→ **What you have to do**
In the records that follow, find each line with "file" and pull it out.

Rendered images with source text:
---

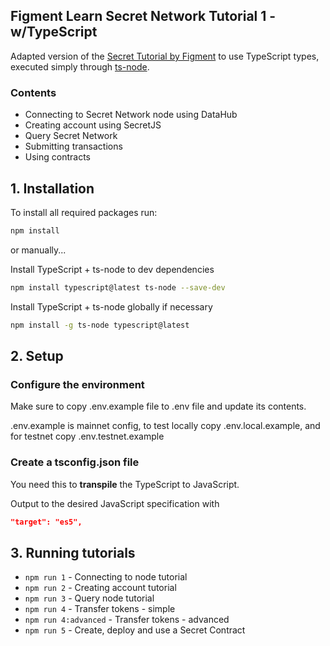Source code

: ## Figment Learn Secret Network Tutorial 1 - w/TypeScript
Adapted version of the [Secret Tutorial by Figment](https://github.com/figment-networks/tutorials/tree/main/secret) to use TypeScript types, executed simply through [ts-node](https://github.com/TypeStrong/ts-node).
### Contents

* Connecting to Secret Network node using DataHub
* Creating account using SecretJS
* Query Secret Network
* Submitting transactions
* Using contracts

## 1. Installation

To install all required packages run:

```bash
npm install
```

or manually...

Install TypeScript + ts-node to dev dependencies

```bash
npm install typescript@latest ts-node --save-dev
```

Install TypeScript + ts-node globally if necessary

```bash
npm install -g ts-node typescript@latest
```

## 2. Setup

### Configure the environment
Make sure to copy .env.example file to .env file and update its contents.

.env.example is mainnet config, to test locally copy .env.local.example, and for testnet copy .env.testnet.example

### Create a tsconfig.json file
You need this to **transpile** the TypeScript to JavaScript. 

Output to the desired JavaScript specification with 
```json
"target": "es5",
```

## 3. Running tutorials

* `npm run 1` - Connecting to node tutorial
* `npm run 2` - Creating account tutorial
* `npm run 3` - Query node tutorial
* `npm run 4` - Transfer tokens - simple
* `npm run 4:advanced` - Transfer tokens - advanced
* `npm run 5` - Create, deploy and use a Secret Contract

---

→ **Solution to the problem**
Make sure to copy .env.example file to .env file and update its contents.
### Create a tsconfig.json file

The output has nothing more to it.